Your instructions
For each line of the data below that contains "type", return that line.

(Records contained in a dataset)
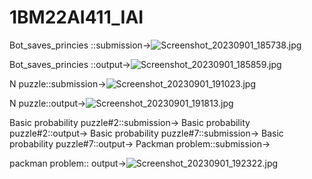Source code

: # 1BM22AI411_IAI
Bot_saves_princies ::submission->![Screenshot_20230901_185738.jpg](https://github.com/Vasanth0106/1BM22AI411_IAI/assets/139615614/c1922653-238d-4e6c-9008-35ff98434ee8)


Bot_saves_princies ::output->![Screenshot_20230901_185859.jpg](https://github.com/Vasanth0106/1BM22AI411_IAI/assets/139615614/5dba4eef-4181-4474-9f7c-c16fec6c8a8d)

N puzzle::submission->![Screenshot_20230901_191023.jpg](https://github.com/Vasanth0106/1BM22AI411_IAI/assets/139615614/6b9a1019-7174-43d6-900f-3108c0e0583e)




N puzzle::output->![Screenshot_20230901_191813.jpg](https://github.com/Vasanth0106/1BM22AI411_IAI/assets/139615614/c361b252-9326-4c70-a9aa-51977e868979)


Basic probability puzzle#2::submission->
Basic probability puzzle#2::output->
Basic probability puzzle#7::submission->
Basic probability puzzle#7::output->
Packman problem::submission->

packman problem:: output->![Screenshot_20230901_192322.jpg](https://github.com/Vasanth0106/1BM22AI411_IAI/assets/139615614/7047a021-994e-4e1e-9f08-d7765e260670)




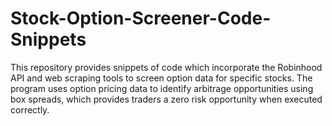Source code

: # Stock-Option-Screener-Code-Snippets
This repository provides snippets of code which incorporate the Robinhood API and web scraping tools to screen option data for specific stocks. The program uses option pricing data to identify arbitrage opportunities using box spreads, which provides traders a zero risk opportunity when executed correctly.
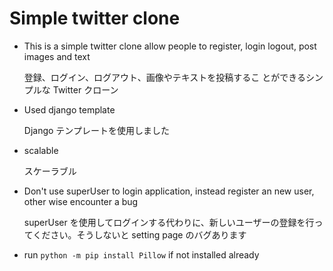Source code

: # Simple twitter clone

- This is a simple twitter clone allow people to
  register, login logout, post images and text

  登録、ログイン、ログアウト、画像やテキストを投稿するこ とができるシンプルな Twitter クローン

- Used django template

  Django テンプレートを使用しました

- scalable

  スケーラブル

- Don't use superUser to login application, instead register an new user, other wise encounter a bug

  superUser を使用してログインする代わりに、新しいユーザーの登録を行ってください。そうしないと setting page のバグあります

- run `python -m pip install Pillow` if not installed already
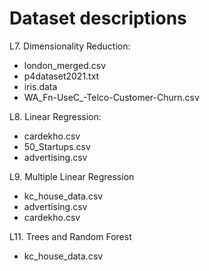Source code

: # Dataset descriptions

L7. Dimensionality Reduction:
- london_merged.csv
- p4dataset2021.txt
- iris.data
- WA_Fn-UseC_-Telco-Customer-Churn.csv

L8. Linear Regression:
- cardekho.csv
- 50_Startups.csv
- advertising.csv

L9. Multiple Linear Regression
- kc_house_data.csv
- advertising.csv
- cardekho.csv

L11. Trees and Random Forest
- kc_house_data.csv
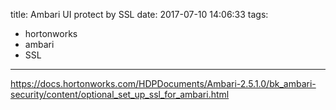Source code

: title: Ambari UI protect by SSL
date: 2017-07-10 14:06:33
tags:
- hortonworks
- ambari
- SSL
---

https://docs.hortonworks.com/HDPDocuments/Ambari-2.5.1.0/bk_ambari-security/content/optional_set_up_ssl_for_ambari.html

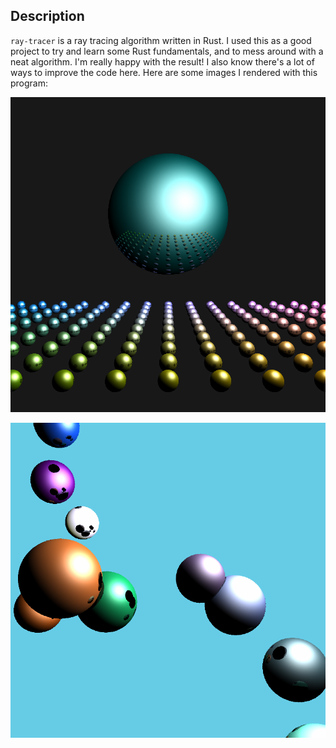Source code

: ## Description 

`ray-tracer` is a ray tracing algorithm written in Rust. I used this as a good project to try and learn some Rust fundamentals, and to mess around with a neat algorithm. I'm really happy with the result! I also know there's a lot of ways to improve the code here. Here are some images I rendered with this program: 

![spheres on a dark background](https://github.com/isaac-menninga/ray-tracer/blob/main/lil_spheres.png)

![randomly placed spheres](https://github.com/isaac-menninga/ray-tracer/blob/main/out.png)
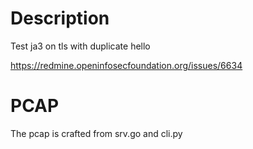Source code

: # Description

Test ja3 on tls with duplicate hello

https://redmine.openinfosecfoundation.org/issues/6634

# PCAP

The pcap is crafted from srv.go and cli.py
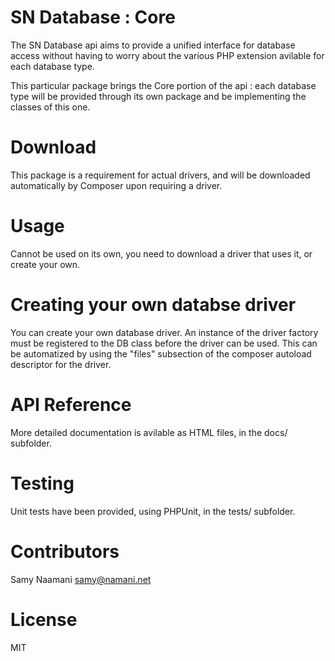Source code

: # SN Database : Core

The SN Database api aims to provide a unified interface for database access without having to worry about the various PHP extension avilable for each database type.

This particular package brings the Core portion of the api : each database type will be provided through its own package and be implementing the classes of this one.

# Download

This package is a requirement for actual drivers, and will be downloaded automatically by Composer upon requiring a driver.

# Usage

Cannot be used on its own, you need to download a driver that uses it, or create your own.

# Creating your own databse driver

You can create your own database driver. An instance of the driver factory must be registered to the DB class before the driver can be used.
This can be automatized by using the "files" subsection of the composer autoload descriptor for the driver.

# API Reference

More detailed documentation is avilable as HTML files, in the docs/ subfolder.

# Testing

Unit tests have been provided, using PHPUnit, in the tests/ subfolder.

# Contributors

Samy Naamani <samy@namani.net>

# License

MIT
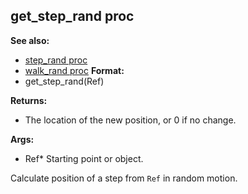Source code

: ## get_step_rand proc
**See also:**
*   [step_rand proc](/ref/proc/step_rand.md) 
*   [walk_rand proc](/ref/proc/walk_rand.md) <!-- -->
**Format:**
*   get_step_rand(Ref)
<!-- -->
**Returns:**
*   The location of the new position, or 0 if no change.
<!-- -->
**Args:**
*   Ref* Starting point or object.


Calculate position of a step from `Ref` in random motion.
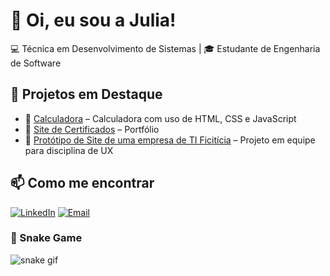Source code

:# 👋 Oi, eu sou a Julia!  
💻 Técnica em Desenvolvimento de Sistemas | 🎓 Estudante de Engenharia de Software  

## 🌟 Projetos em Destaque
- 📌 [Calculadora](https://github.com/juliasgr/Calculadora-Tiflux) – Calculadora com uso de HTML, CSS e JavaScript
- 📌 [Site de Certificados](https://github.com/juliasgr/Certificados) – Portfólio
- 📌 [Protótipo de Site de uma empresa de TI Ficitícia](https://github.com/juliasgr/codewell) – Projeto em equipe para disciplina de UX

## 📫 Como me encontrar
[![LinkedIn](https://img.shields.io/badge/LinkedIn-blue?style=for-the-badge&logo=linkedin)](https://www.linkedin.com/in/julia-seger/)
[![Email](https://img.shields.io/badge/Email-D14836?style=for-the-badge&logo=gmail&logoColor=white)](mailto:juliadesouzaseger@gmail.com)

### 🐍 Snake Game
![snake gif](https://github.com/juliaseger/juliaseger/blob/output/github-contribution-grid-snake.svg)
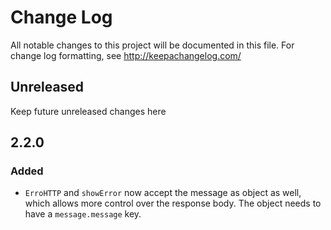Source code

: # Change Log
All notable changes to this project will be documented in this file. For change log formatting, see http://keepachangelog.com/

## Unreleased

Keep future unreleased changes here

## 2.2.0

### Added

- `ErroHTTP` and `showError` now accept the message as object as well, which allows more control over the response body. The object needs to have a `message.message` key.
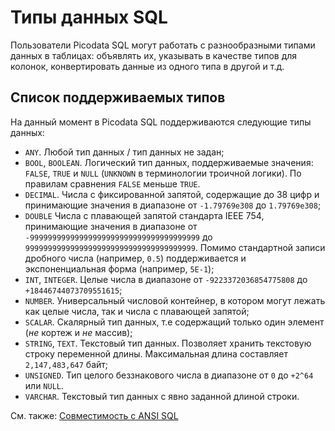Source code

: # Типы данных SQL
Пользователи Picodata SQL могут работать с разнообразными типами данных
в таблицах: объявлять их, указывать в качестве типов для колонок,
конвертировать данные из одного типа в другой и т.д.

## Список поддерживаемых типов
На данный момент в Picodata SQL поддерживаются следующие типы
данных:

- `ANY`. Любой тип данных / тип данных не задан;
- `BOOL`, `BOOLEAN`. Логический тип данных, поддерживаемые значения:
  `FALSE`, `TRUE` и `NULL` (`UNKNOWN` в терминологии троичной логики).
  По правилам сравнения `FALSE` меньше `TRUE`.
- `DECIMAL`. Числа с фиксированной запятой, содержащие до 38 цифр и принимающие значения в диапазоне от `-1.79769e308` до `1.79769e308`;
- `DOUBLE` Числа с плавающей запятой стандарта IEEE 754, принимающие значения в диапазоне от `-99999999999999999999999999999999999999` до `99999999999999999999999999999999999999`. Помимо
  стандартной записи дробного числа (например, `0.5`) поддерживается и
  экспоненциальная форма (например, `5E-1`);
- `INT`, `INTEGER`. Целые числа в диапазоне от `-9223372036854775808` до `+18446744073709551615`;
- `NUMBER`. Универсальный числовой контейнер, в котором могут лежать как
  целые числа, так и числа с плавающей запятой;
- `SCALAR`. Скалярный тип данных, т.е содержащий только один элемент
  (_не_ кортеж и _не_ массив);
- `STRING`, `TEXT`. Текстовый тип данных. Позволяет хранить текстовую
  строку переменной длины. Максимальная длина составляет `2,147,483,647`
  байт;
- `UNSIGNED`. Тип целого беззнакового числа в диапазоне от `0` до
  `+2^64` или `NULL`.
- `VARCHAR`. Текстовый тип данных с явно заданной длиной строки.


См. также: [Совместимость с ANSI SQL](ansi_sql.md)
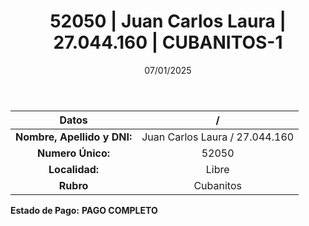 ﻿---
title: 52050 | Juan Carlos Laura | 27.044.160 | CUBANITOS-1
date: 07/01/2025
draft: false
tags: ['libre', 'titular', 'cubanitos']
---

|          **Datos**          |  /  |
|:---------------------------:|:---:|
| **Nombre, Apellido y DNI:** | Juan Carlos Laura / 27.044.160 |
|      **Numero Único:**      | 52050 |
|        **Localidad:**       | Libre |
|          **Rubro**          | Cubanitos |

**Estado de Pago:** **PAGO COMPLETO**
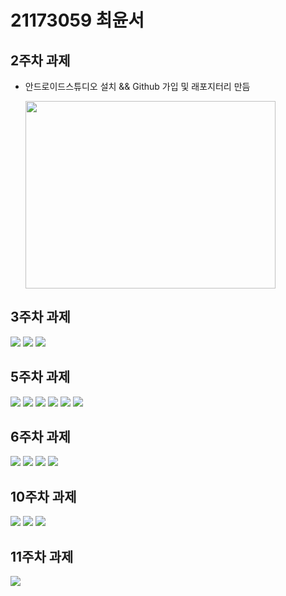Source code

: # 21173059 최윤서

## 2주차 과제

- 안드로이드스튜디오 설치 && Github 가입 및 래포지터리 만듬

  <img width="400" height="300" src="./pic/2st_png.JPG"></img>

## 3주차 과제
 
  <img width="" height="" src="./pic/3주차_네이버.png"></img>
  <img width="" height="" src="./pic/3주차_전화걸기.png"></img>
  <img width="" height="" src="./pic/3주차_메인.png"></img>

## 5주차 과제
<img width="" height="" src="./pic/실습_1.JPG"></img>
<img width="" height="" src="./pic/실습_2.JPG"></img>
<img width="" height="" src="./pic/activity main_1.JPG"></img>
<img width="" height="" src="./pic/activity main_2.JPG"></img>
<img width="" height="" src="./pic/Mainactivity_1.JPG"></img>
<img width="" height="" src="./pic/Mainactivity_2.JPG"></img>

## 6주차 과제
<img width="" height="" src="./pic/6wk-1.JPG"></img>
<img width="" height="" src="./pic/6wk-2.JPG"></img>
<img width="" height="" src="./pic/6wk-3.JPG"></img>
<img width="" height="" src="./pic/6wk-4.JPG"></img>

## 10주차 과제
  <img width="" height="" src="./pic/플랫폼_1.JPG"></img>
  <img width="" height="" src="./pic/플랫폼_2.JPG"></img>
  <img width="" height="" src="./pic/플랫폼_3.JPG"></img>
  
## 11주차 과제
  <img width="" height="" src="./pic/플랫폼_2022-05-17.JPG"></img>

Exercise result
The SN Database api aims to provide a unified interface for database access without having to worry about the various PHP extension avilable for each database type.
This particular package brings the Core portion of the api : each database type will be provided through its own package and be implementing the classes of this one.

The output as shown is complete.